Pregnancy outcomes were available for 20/35 (57.1%) women. There were 15 live births documented (11 preterm), one miscarriage, one neonatal death and three pregnancy terminations. Overall, 13/20 (65.0%) of the women with known pregnancy outcomes had an adverse pregnancy outcome. TB treatment and pregnancy outcomes did not differ by HIV status among those with known outcomes.
In this cohort of 35 pregnant women receiving second-line anti-TB treatment for MDR/RR-TB in Johannesburg, South Africa, fifty-seven percent had known pregnancy outcomes. Of these, almost two-thirds experienced adverse pregnancy outcomes, which, excluding three elective pregnancy terminations, included preterm birth (55%), neonatal death (5%) and miscarriage (5%). The reported preterm births in our cohort were higher than was previously reported in a cohort of 108 pregnant women managed for MDR/RR-TB in KwaZulu-Natal in South Africa between 2013 and 2017 (28%), and a cohort of 38 pregnant women treated for MDR/RR-TB in Lima, Peru between 1996 and 2005 (2.7%) [13, 22]. Most concerning is that the preterm births in our cohort were also higher than in HIV and general populations in South Africa which range from 8% to over 30% [23,24,25,26]. Multiple factors may explain the observed differences in pregnancy outcomes compared to previous cohorts. Firstly, there is an increased risk poor maternal and birth outcomes pregnant women with HIV and TB co-infection as compared to women with HIV who do not have TB [27, 28]. Almost all of the adverse birth outcomes, including preterm births, were among HIV-positive women in our cohort. This is not unexpected considering that two-thirds of the women living with HIV. Secondly, although not definitive, ART use during pregnancy has been shown in some studies to be associated with increased risk of preterm birth compared to preterm birth rates among HIV negative women [24, 29]. Although a higher proportion of the KwaZulu-Natal cohort were HIV infected (81%), our cohort had more severe immunosuppression, presenting with a median baseline CD4 counts of 145cells/mm3, compared to the baseline CD4 count of 343 cells/mm3 among the KwaZulu-Natal cohort. The Peru cohort only had 8% of women co-infected with HIV which may explain the higher proportion of favourable pregnancy outcomes compared to both the KwaZulu-Natal cohort and the current study. These findings suggest that RR/MDR-TB and HIV co-infection during pregnancy are a cause of poor birth outcomes highlighting the need for intensified TB prevention strategies, and adequate TB treatment in antenatal care and HIV programs.

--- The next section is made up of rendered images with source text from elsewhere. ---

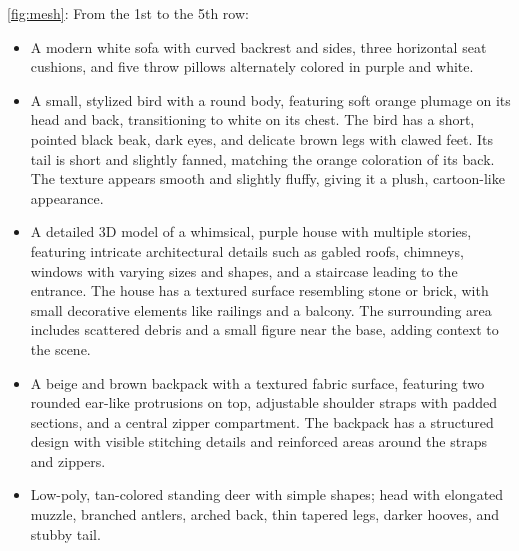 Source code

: \noindent\cref{fig:mesh}: From the 1st to the 5th row:
\begin{itemize}
\item A modern white sofa with curved backrest and sides, three horizontal seat cushions, and five throw pillows alternately colored in purple and white.
\item A small, stylized bird with a round body, featuring soft orange plumage on its head and back, transitioning to white on its chest. The bird has a short, pointed black beak, dark eyes, and delicate brown legs with clawed feet. Its tail is short and slightly fanned, matching the orange coloration of its back. The texture appears smooth and slightly fluffy, giving it a plush, cartoon-like appearance.
\item A detailed 3D model of a whimsical, purple house with multiple stories, featuring intricate architectural details such as gabled roofs, chimneys, windows with varying sizes and shapes, and a staircase leading to the entrance. The house has a textured surface resembling stone or brick, with small decorative elements like railings and a balcony. The surrounding area includes scattered debris and a small figure near the base, adding context to the scene.
\item A beige and brown backpack with a textured fabric surface, featuring two rounded ear-like protrusions on top, adjustable shoulder straps with padded sections, and a central zipper compartment. The backpack has a structured design with visible stitching details and reinforced areas around the straps and zippers.
\item Low-poly, tan-colored standing deer with simple shapes; head with elongated muzzle, branched antlers, arched back, thin tapered legs, darker hooves, and stubby tail.
\end{itemize}

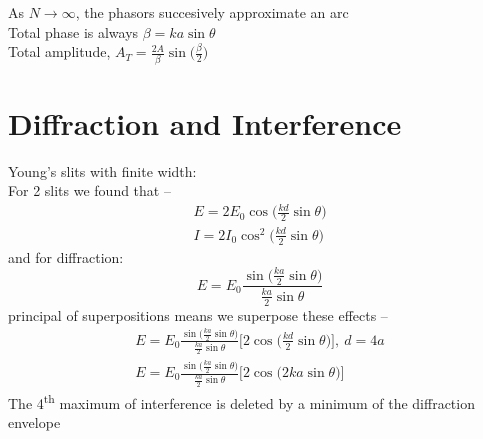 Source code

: \documentclass[a4paper, 11pt, fleqn, normalem]{report}
\begin{document}
As $N \rightarrow \infty$, the phasors succesively approximate an arc \\
Total phase is always $\beta = ka\sin{\theta}$ \\
Total amplitude, $A_{T} = \frac{2A}{\beta}\sin{\Big(\frac{\beta}{2}\Big)}$

\section{Diffraction and Interference}
Young's slits with finite width: \\
For 2 slits we found that --
\begin{gather*}
    E = 2E_{0}\cos{\Big(\frac{kd}{2}\sin{\theta}\Big)} \\
    I = 2I_{0}\cos^{2}{\Big(\frac{kd}{2}\sin{\theta}\Big)}
\end{gather*}
and for diffraction:
\begin{equation*}
    E = E_{0}\frac{\sin{\big(\tfrac{ka}{2}\sin{\theta}\big)}}{\tfrac{ka}{2}\sin{\theta}}
\end{equation*}
principal of superpositions means we superpose these effects --
\begin{gather*}
    E = E_{0}\frac{\sin{\big(\tfrac{ka}{2}\sin{\theta}\big)}}{\tfrac{ka}{2}\sin{\theta}}\Big[2\cos{\Big(\frac{kd}{2}\sin{\theta}\Big)}\Big],~d = 4a \\
    E = E_{0}\frac{\sin{\big(\tfrac{ka}{2}\sin{\theta}\big)}}{\tfrac{ka}{2}\sin{\theta}}\Big[2\cos{\Big(2ka\sin{\theta}\Big)}\Big]
\end{gather*}
The 4\textsuperscript{th} maximum of interference is deleted by a minimum of the diffraction envelope
\end{document}
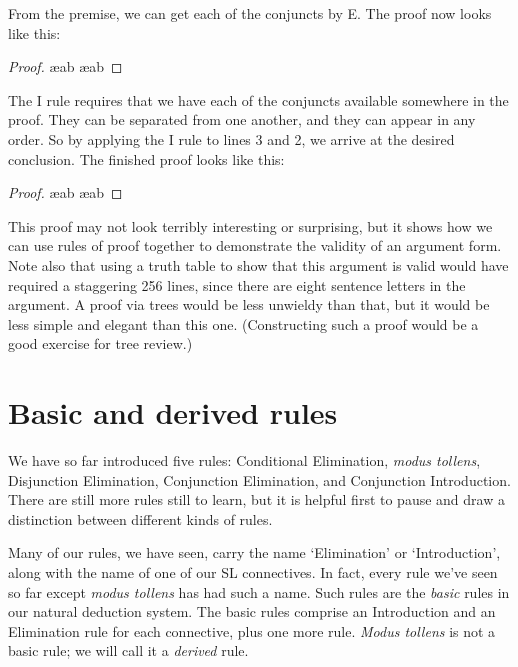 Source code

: From the premise, we can get each of the conjuncts by {\eand}E. The proof now looks like this:

\begin{proof}
	 \ae{ab}
	 \ae{ab}
\end{proof}

The {\eand}I rule requires that we have each of the conjuncts available somewhere in the proof. They can be separated from one another, and they can appear in any order. So by applying the {\eand}I rule to lines 3 and 2, we arrive at the desired conclusion. The finished proof looks like this:

\begin{proof}

	 \ae{ab}
	 \ae{ab}
	 
\end{proof}

This proof may not look terribly interesting or surprising, but it shows how we can use rules of proof together to demonstrate the validity of an argument form. Note also that using a truth table to show that this argument is valid would have required a staggering 256 lines, since there are eight sentence letters in the argument. A proof via trees would be less unwieldy than that, but it would be less simple and elegant than this one. (Constructing such a proof would be a good exercise for tree review.)


\section{Basic and derived rules}
\label{sec:basic}

We have so far introduced five rules: Conditional Elimination, \emph{modus tollens}, Disjunction Elimination, Conjunction Elimination, and Conjunction Introduction. There are still more rules still to learn, but it is helpful first to pause and draw a distinction between different kinds of rules.

Many of our rules, we have seen, carry the name `Elimination' or `Introduction', along with the name of one of our SL connectives. In fact, every rule we've seen so far except \emph{modus tollens} has had such a name. Such rules are the \emph{basic} rules in our natural deduction system. The basic rules comprise an Introduction and an Elimination rule for each connective, plus one more rule. \emph{Modus tollens} is not a basic rule; we will call it a \emph{derived} rule.

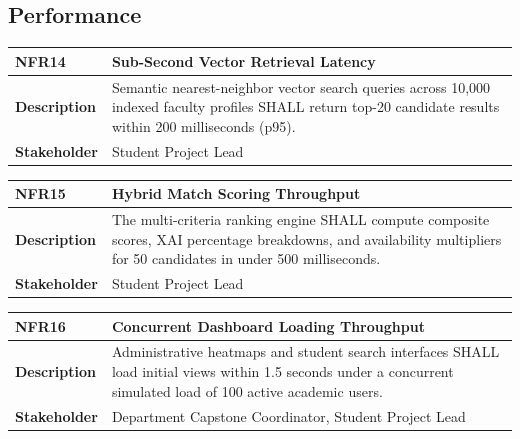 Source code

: \subsection{Performance}
\label{subsec:nfr_performance}

\begin{table}[H]
\centering
\small
\begin{tabularx}{\textwidth}{|l|X|}
\hline
\rowcolor{lightgray!40} \textbf{NFR14} & \textbf{Sub-Second Vector Retrieval Latency} \\ \hline
\textbf{Description} & Semantic nearest-neighbor vector search queries across 10,000 indexed faculty profiles SHALL return top-20 candidate results within 200 milliseconds (p95). \\ \hline
\textbf{Stakeholder} & Student Project Lead \\ \hline
\end{tabularx}
\end{table}

\begin{table}[H]
\centering
\small
\begin{tabularx}{\textwidth}{|l|X|}
\hline
\rowcolor{lightgray!40} \textbf{NFR15} & \textbf{Hybrid Match Scoring Throughput} \\ \hline
\textbf{Description} & The multi-criteria ranking engine SHALL compute composite scores, XAI percentage breakdowns, and availability multipliers for 50 candidates in under 500 milliseconds. \\ \hline
\textbf{Stakeholder} & Student Project Lead \\ \hline
\end{tabularx}
\end{table}

\begin{table}[H]
\centering
\small
\begin{tabularx}{\textwidth}{|l|X|}
\hline
\rowcolor{lightgray!40} \textbf{NFR16} & \textbf{Concurrent Dashboard Loading Throughput} \\ \hline
\textbf{Description} & Administrative heatmaps and student search interfaces SHALL load initial views within 1.5 seconds under a concurrent simulated load of 100 active academic users. \\ \hline
\textbf{Stakeholder} & Department Capstone Coordinator, Student Project Lead \\ \hline
\end{tabularx}
\end{table}

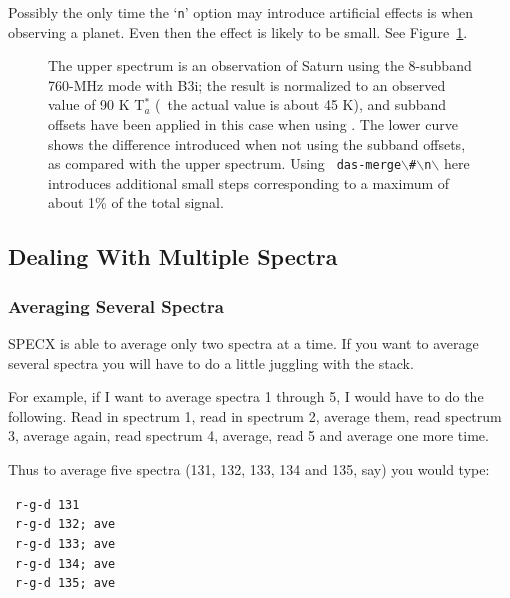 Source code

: Possibly the only time the `{\tt n}' option may introduce artificial
effects is when observing a planet.  Even then the effect is likely to
be small. See Figure~\ref{fig:merge_diffs}.
%
\begin{figure}[ht]
\centering
\leavevmode
\epsfxsize=4.0in
\vspace*{-0.5cm}
\begin{center}
\begin{minipage}[t]{5in}
\caption[\dm\ and planets]
{\small{The upper spectrum is an observation of Saturn using the
8-subband 760-MHz mode with B3i; the result is normalized to an
observed value of 90 K T$^*_a$ (\ie\ the actual value is about 45 K),
and subband offsets have been applied in this case when using \dm
. The lower curve shows the difference introduced when not using the
subband offsets, as compared with the upper spectrum. Using {\tt
das-merge$\backslash$\#$\backslash$n$\backslash$} here introduces
additional small steps corresponding to a maximum of about 1\% of the
total signal.}}
\label{fig:merge_diffs}
\end{minipage}
\end{center}
\end{figure}
%
%



\subsection{Dealing With Multiple Spectra}
\label{sec:specx_8}
\subsubsection{Averaging Several Spectra}
\label{sec:specx_8.2}

SPECX is able to average only two spectra at a time.  If you want to
average several spectra you will have to do a little juggling with the
stack.

For example, if I want to average spectra 1 through 5, I would have
to do the following.  Read in spectrum 1, read in spectrum 2, average
them, read spectrum 3, average again, read spectrum 4, average, read 5
and average one more time.  

Thus to average five spectra (131, 132, 133, 134 and 135, say) you
would type:

\SP\ {\tt r-g-d 131}\\
\SP\ {\tt r-g-d 132; ave}\\
\SP\ {\tt r-g-d 133; ave}\\
\SP\ {\tt r-g-d 134; ave}\\
\SP\ {\tt r-g-d 135; ave}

Overall, 60.1% of the women in our study successfully completed MDR/RR-TB treatment, with 11.4% cured. These outcomes are comparable to the national drug-resistant TB success of 54% for South Africa in 2016 and similar to the treatment success rate in previous studies of pregnant women with RR/MDR-TB. The KwaZulu-Natal cohort had slightly better TB outcomes of 67% treatment success rate [22, 30]. However, half of this cohort received bedaquiline as part of their TB treatment regimen, which has shown improved treatment success rates among MDR/ RR-TB patients .
The majority of the women in our study were pregnant at the time of MDR/RR-TB diagnosis. Those that became pregnant after TB treatment initiation became pregnant during the continuation phase of treatment when most patients start to feel better and start resuming normal life activities. The lack of contraceptive use in these patients is a cause for concern as it is specified as part of the management of MDR/RR-TB in women of childbearing age . Because of the lack of safety data in pregnancy for many second-line TB drugs, and the potential for poor TB and maternal outcomes, the South African National department of health guidelines recommend that all women of child-bearing potential with MDR/RR-TB should be offered reproductive counselling and access to family planning .
The strength of our study is that it is the first to describe the occurrence of specific drug-related adverse events among women treated with second-line TB drugs while pregnant. Almost 48.5% of the women experienced at least one adverse event, which is lower than 83% that was reported previously in a systematic review to estimate the prevalence of adverse events during DR-TB treatment among non-pregnant patients . Higher rates of adverse events occurred among HIV-positive mothers, likely due to the concurrent use of ART . Hepatotoxicity and nephrotoxicity were most prevalent; they have been linked to pyrazinamide, ethionamide, kanamycin and fluoroquinolones [32, 33] which were the most commonly used drugs to treat our study cohort. Aminoglycosides and ethionamide have since been removed from the new all-oral short and long course MDR/RR regimens in South Africa, but given the increasing availability of new drugs such as bedaquiline and linezolid their use among pregnant women should be reconsidered for countries still using the long course regimens for MDR/RR-TB .
The retrospective design might have introduced selection or information bias. Women were referred to other facilities for ANC and delivery; therefore, birth and pregnancy outcomes were poorly documented in the TB records reviewed. Reporting of adverse events was incomplete, and some laboratory result forms were missing from patient files, likely resulting in an underestimation of adverse events. Additionally, since our data relies on the accurate reporting of pregnancy in the medical record, n = 35 may be an underestimate if not all the pregnancies were recorded.
Although the data was collected from 3 main hospitals, the sample size was very small; therefore, findings may not be generalizable and applicable to other populations.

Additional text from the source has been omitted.